I know the transformer is able to drive 3 chimes. 
I know the wiring runs are solid, since I can get both front and rear to ring independently.

what I'm wondering is if one of the chimes, new or old, is somehow bad or can't handle the load since all the other stuff seems to be ok.

does it tell you something that when wired correctly the first button would only faintly ring if I pushed it many times fast?

thanks for the time and information. I'm not ready to tear it apart again until I think I can make some headway.


----------



## JoeD (Mar 23, 2015)

Something is crossed in your wiring I think. 
Perhaps you somehow had the front and back in series instead of in parallel? The more loads you add in series the lower voltage and none of them work.


----------



## pedaldoc (Mar 23, 2015)

I though they might be crossed too. but  I got all 3 chmes working on the 1st button. and then all 3chimes working on the 2nd button. pretty easy to take one button out of the circuit at the transformer. but I never got both buttons working at the same time. so I got 1st button working and then I started ading the 2nd button.
always when I added the 2nd chime the 1st button would die but the 2nd button ALWAYS works.
I'm wondering if one of the chimes is bridged or shorted in some way?
I guess he only way to know is take down the chimes and test them with a mini benchtop setup.

I can tear apart the wiring and try again. but I've done that so many times now I'm starting to go crazy!!


----------



## slownsteady (Mar 23, 2015)

Sounds like you're a candidate for a wireless system.
I have to admit that I'm not very clear on the setup from your description. But a couple of questions come to mind. A basic traditional setup can handle 2 doorbells and can give two distinctive rings with one chime ( "Ding" & "Ding-Dong"). So an extra chime is for a location that you can't hear the the orig. chime? Do you have an actual "third" unit? Do you have more than 1 wire per terminal in your current setup?
And yes, it could be a voltage issue....


----------



## pedaldoc (Mar 23, 2015)

here is my setup. this is the way I wired it first. it worked on the rear bell (single chime: ding) but not on the front chime (2 notes, ding-dong)


----------



## pedaldoc (Mar 23, 2015)

my current "working setup" pictured below. I swapped the wires on the first 2 chimes on a whim and now it works but everything chimes DING-DONG both buttons.

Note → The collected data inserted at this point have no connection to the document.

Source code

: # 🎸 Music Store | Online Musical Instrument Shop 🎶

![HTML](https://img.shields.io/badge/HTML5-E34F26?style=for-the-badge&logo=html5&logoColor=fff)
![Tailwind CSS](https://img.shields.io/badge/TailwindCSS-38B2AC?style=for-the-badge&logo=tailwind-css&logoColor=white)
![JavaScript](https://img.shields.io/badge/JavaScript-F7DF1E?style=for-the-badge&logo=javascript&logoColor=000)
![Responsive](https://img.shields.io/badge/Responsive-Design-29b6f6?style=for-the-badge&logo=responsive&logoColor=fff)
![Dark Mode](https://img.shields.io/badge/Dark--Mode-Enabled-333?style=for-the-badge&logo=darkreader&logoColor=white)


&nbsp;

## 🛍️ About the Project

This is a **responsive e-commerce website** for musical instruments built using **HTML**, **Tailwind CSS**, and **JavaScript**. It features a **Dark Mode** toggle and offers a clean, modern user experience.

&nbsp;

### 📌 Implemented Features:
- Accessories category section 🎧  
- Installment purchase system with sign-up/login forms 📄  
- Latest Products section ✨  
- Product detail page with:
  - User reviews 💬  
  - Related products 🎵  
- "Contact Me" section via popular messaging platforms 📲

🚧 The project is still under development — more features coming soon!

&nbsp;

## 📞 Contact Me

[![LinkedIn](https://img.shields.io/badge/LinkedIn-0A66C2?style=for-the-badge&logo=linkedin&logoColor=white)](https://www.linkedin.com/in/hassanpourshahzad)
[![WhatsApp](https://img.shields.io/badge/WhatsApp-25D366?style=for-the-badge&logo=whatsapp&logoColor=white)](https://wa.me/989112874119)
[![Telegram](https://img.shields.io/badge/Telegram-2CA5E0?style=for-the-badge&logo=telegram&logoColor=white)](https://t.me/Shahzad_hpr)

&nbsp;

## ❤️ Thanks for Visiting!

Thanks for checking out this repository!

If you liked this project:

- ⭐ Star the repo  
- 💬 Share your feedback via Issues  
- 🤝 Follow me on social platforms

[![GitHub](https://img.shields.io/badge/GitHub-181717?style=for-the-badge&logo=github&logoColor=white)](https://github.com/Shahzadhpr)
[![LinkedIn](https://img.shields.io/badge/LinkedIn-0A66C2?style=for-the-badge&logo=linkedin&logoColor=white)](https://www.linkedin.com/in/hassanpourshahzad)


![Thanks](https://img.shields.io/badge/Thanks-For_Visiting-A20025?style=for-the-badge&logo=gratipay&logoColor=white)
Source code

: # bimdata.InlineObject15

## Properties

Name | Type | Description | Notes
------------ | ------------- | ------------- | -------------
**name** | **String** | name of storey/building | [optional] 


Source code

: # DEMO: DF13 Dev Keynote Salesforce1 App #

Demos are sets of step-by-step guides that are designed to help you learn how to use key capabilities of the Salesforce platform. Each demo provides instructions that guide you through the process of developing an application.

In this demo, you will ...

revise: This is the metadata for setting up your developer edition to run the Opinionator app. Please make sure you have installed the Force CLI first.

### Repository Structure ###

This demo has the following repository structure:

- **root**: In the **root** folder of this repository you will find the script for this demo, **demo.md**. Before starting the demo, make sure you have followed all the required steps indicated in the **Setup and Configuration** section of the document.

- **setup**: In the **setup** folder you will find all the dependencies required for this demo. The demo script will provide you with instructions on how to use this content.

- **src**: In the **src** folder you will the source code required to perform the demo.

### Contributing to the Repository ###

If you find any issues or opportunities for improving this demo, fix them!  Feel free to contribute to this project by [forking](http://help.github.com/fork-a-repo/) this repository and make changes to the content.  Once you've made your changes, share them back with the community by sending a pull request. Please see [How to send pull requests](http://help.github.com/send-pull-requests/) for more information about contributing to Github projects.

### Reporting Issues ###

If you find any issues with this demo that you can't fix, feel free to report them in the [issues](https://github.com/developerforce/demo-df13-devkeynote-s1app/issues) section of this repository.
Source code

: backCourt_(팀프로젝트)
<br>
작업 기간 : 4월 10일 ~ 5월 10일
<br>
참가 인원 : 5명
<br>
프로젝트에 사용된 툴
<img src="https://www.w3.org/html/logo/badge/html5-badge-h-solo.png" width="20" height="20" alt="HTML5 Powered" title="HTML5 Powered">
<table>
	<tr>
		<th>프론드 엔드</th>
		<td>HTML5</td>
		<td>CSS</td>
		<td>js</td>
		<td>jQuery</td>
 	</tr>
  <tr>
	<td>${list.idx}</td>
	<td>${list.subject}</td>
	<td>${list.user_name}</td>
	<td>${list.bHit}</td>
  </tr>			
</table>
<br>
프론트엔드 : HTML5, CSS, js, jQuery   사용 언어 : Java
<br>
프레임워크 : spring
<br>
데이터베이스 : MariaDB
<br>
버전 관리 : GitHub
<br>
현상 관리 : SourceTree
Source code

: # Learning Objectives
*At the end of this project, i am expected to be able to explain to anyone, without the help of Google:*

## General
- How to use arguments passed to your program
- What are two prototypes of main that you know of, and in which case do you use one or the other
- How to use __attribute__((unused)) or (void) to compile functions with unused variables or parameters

As for the wireless: I have tried multiple wireless systems from the local big box stores and they all either don't work or work so intermittently that I spent the 2 days pulling cable to hard wire it. now I'm only slightly better off. I do have a working rear (side) door button but it's the same tone as the front so rather annoying.


----------



## nealtw (Mar 23, 2015)

I would have taken a different aproach. I would have set up a diferent one for the third door with different tone.


----------



## slownsteady (Mar 23, 2015)

You have three different chime units, each capable of making two different tones, but only two doorbells........


----------



## nealtw (Mar 23, 2015)

slownsteady said:


> You have three different chime units, each capable of making two different tones, but only two doorbells........



Maybe he should type slower so you can keep up.:banana:


----------



## slownsteady (Mar 23, 2015)

I'm trying to take the why out of the wiring  (get it   ).  Two doorbells = two doors in my book. And unless he has a really big house I'm wondering why he needs six chime possibilities. If we can simplify the setup, the wiring gets much easier.


----------



## pedaldoc (Mar 23, 2015)

Yes, bigger house with front and side doors that get used about equally. Side door didn't have a doorbell when we moved in. I have tried a variety of wireless options and had finally given up on them.

The upstairs has the chime closest to the transformer. if that were the only chime we'd not hear the bell more than half the time. so there is a second chime on the first floor in the busiest area of the house. the third chime Iadded is for the back patio and pool. The 2 tones are obviously to tell which door the bell is ringing from.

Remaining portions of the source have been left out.